Coming from a culture where this type of pressure is absolutely normal, the honest answer is that the majority end up totally fine. Most are very successful by society's standards and in high earning jobs. I know about 30-40 peers who grew up like this and 3 people crashed out completely (think addiction/rehab/serious MH issues). About 5 ended up distanced from their parents due to not being able to live to expectations and undiagnosed ADHD/ASD almost certainly played a role there. I think those stats aren't much different to any random group of young people in the same sample size. Everyone knows at least a few people from their class at school who ended up with a difficult life.

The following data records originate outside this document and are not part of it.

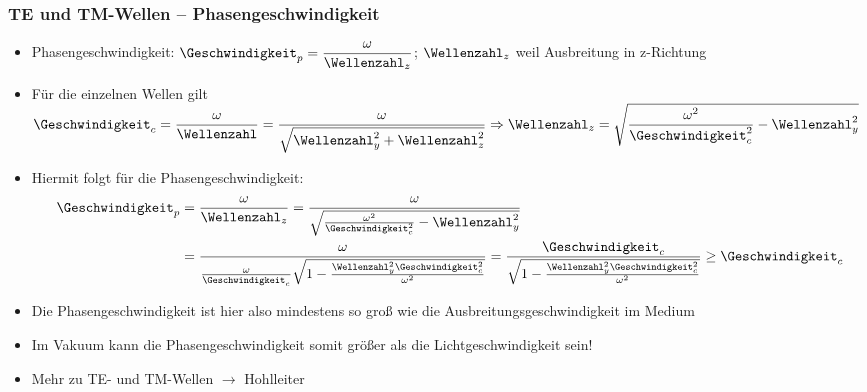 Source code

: \begin{frame}
  \frametitle{TE und TM-Wellen -- Phasengeschwindigkeit}
  \begin{itemize}[<+->]
  \item Phasengeschwindigkeit: \( \Geschwindigkeit_p = \dfrac{\omega}{\Wellenzahl_z}\); \(\Wellenzahl_z\) weil Ausbreitung in z-Richtung
  \item Für die einzelnen Wellen gilt \(\Geschwindigkeit_c = \dfrac{\omega}{\Wellenzahl} = \dfrac{\omega}{\sqrt{\Wellenzahl_y^2+\Wellenzahl_z^2}} \Rightarrow \Wellenzahl_z = \sqrt{\dfrac{\omega^2}{\Geschwindigkeit_c^2}-\Wellenzahl_y^2 }\)
  \item Hiermit folgt für die Phasengeschwindigkeit:
    \begin{align*}
      \Geschwindigkeit_p & = \frac{\omega}{\Wellenzahl_z} = \frac{\omega}{\sqrt{\frac{\omega^2}{\Geschwindigkeit_c^2}-\Wellenzahl_y^2 }} \\
                & = \frac{\omega}{\frac{\omega}{\Geschwindigkeit_c}\sqrt{1-\frac{\Wellenzahl_y^2 \Geschwindigkeit_c^2}{\omega^2} }} = \frac{\Geschwindigkeit_c}{\sqrt{1-\frac{\Wellenzahl_y^2 \Geschwindigkeit_c^2}{\omega^2} }} \ge \Geschwindigkeit_c 
      \end{align*}
    \item Die Phasengeschwindigkeit ist hier also mindestens so groß wie die Ausbreitungsgeschwindigkeit im Medium
    \item Im Vakuum kann die Phasengeschwindigkeit somit \alert{größer als die Lichtgeschwindigkeit} sein!
      \item Mehr zu TE- und TM-Wellen \(\to\) \alert{Hohlleiter} 
    \end{itemize}
\end{frame}
  

   
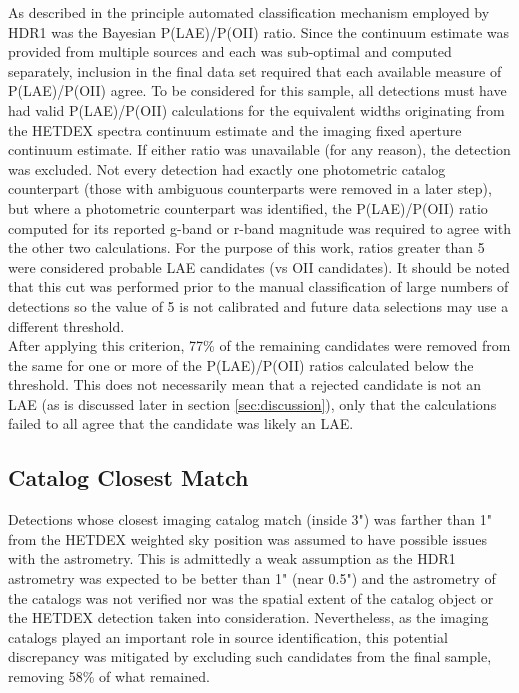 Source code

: \documentclass{aastex62}
\begin{document}
As described in \cite{Leung} the principle automated classification mechanism employed by HDR1 was the Bayesian P(LAE)/P(OII) ratio. Since the continuum estimate was provided from multiple sources and each was sub-optimal and computed separately, inclusion in the final data set required that each available measure of P(LAE)/P(OII) agree. To be considered for this sample, all detections must have had valid P(LAE)/P(OII) calculations for the equivalent widths originating from the HETDEX spectra continuum estimate and the imaging fixed aperture continuum estimate. If either ratio was unavailable (for any reason), the detection was excluded. Not every detection had exactly one photometric catalog counterpart (those with ambiguous counterparts were removed in a later step), but where a photometric counterpart was identified, the P(LAE)/P(OII) ratio computed for its reported g-band or r-band magnitude was required to agree with the other two calculations. For the purpose of this work, ratios greater than 5 were considered probable LAE candidates (vs OII candidates). It should be noted that this cut was performed prior to the manual classification of large numbers of detections so the value of 5 is not calibrated and future data selections may use a different threshold.\\

After applying this criterion, 77\% of the remaining candidates were removed from the same for one or more of the P(LAE)/P(OII) ratios calculated below the threshold. This does not necessarily mean that a rejected candidate is not an LAE (as is discussed later in section \ref{sec:discussion}), only that the calculations failed to all agree that the candidate was likely an LAE.\\

\subsection{Catalog Closest Match}
Detections whose closest imaging catalog match (inside 3") was farther than 1" from the HETDEX weighted sky position was assumed to have possible issues with the astrometry. This is admittedly a weak assumption as the HDR1 astrometry was expected to be better than 1" (near 0.5") and the astrometry of the catalogs was not verified nor was the spatial extent of the catalog object or the HETDEX detection taken into consideration. Nevertheless, as the imaging catalogs played an important role in source identification, this potential discrepancy was mitigated by excluding such candidates from the final sample, removing 58\% of what remained.\\
\end{document}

The remaining percentage all have fairly good lives. There will obviously be hidden MH struggles but lots of people also have those who weren't pressured as children. A few became self-made millionaires, lots of the girls started off in good careers and are now SAHMs. Most are close with their families and travel a lot. Nobody is on benefits and nobody has any criminal records. I personally don't condone this pressured type of parenting but I feel there is a tangible result that may only be apparent many decades down the road.

I don't think it's possible to attribute the positive outcomes to the parenting style. As you said, there is a mix of successful people, people with MH issues and people distanced from their parents as a result.

It's quite possible that the ones who thrived under such a parental regime were the ones who had the academic capability to meet expectations so would have been the group that would have thrived anyway.